Tolerating All Taints
For monitoring or logging agents like Fluentbit that need to run on every node regardless of taints, you can tolerate all taints at once:
tolerations:
- operator: "Exists"This is common in DaemonSet specs.
Built-in Taints
A real-world example you've likely already encountered: Kubernetes control plane nodes are tainted by default with node-role.kubernetes.io/control-plane:NoSchedule to prevent user workloads from running on master nodes.
Kubernetes also automatically taints nodes when problems occur. For example, if a node becomes unreachable, the control plane adds a node.kubernetes.io/unreachable:NoExecute taint. By default, pods tolerate this for 300 seconds (5 minutes) before being evicted, giving the node a window to recover.

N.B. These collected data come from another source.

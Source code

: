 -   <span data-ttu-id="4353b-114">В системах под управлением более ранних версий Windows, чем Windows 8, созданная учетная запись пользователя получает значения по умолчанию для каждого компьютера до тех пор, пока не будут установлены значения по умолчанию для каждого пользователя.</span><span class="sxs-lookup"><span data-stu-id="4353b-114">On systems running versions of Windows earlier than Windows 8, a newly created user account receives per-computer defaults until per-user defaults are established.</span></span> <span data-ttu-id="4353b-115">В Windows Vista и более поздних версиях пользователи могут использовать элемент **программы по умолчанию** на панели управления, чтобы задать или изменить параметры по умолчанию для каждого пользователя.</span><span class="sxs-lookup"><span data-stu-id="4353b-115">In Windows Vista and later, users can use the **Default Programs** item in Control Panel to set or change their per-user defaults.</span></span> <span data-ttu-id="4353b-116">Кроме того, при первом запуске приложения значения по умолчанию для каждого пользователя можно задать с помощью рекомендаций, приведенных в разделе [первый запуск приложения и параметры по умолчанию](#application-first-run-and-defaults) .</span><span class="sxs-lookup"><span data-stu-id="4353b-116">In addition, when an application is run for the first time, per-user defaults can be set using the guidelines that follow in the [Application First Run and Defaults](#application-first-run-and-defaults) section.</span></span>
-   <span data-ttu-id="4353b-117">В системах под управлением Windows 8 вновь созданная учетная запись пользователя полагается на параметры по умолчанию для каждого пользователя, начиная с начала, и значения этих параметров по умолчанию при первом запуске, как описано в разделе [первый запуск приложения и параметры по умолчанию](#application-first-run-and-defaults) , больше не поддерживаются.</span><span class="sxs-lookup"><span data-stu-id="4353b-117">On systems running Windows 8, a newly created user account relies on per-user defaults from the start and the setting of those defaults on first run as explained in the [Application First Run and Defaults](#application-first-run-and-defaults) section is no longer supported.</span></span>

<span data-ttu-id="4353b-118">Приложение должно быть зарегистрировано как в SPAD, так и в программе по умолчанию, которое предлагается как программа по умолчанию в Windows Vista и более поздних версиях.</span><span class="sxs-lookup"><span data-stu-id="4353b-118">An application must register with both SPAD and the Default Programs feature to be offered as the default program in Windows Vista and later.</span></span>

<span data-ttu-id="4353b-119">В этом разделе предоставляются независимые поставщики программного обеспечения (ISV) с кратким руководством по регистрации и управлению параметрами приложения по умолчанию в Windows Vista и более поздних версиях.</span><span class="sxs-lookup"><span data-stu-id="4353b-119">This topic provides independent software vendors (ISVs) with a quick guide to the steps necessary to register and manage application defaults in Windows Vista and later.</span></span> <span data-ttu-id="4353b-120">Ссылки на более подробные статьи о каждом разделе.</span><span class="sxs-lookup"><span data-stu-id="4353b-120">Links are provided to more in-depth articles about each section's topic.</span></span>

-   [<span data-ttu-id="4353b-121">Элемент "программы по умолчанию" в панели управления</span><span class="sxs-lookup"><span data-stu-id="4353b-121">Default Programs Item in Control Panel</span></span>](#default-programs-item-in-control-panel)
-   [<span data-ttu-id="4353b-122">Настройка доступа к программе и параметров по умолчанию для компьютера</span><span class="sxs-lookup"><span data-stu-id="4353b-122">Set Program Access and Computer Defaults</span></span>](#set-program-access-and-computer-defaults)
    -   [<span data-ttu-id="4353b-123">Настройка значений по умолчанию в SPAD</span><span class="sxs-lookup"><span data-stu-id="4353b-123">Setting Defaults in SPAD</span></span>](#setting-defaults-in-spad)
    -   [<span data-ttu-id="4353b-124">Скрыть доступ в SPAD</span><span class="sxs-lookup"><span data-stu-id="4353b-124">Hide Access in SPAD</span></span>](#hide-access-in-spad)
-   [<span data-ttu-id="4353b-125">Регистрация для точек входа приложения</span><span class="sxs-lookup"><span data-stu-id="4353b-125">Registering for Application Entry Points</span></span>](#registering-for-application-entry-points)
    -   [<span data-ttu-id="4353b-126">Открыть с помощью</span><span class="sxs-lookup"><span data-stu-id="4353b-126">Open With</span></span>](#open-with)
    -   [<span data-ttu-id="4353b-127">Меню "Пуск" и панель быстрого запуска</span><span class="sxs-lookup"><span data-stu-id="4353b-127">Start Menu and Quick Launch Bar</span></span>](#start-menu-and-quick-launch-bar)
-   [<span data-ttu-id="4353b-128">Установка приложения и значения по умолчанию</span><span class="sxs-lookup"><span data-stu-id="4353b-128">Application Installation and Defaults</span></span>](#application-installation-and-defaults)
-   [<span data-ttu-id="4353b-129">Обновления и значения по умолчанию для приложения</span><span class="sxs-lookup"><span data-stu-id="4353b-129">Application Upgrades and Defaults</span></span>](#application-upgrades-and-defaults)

The full list of automatic taints includes: node.kubernetes.io/not-ready, node.kubernetes.io/unreachable, node.kubernetes.io/memory-pressure, node.kubernetes.io/disk-pressure, node.kubernetes.io/pid-pressure, and node.kubernetes.io/network-unavailable.
Combining Approaches
Taints, tolerations, and affinity rules are complementary. In practice, you'll often use them together:
- Taints prevent unwanted pods from landing on specialized nodes
- Tolerations allow the right pods to bypass those taints
- nodeAffinity or nodeSelector guides the right pods toward those nodes
- podAntiAffinity spreads replicas for high availability
For example, to properly isolate GPU workloads:
- Taint the GPU nodes:
dedicated=gpu:NoSchedule - Label them:
dedicated=gpu - In your GPU workload, add both a toleration for the taint and a
nodeSelector(ornodeAffinity) targeting the label
This two-step approach is the recommended pattern. Taints alone only prevent the wrong pods from arriving, they don't guarantee the right pods will go to the right place. Affinity rules alone don't prevent other pods from consuming resources on your specialized nodes. Used together, they give you precise, predictable control.
Summary
Here's a quick comparison of when to use each scheduling strategy:
| Strategy | Type | Best For | Limitation |
|---|---|---|---|
nodeSelector |
Hard constraint | Simple label matching (e.g., SSD, GPU) | No soft preferences, exact match only |
nodeAffinity (required) |
Hard constraint | Expressive node targeting with operators | Pod stays Pending if no match |
nodeAffinity (preferred) |
Soft constraint | Cost optimization, preferred zones | No guarantee of preferred placement |
podAffinity |
Hard or soft | Co-locating related services for low latency | Expensive at scale (hundreds of nodes) |
podAntiAffinity |
Hard or soft | Spreading replicas for high availability | Requires enough nodes for all replicas |
| Taints + Tolerations | Repulsion | Isolating specialized nodes (GPU, spot) | Only prevents scheduling, doesn't attract pods |
The two patterns that come up most often in production are podAntiAffinity for spreading replicas across nodes or zones, and the taint-plus-nodeSelector combination for isolating specialized node groups. The rest of the primitives are useful but situational. The key operational point: scheduling rules only apply at pod creation time (the IgnoredDuringExecution part of the field names is not a typo). If you add a taint to a node after pods are running on it, those pods are not evicted unless you use NoExecute as the effect.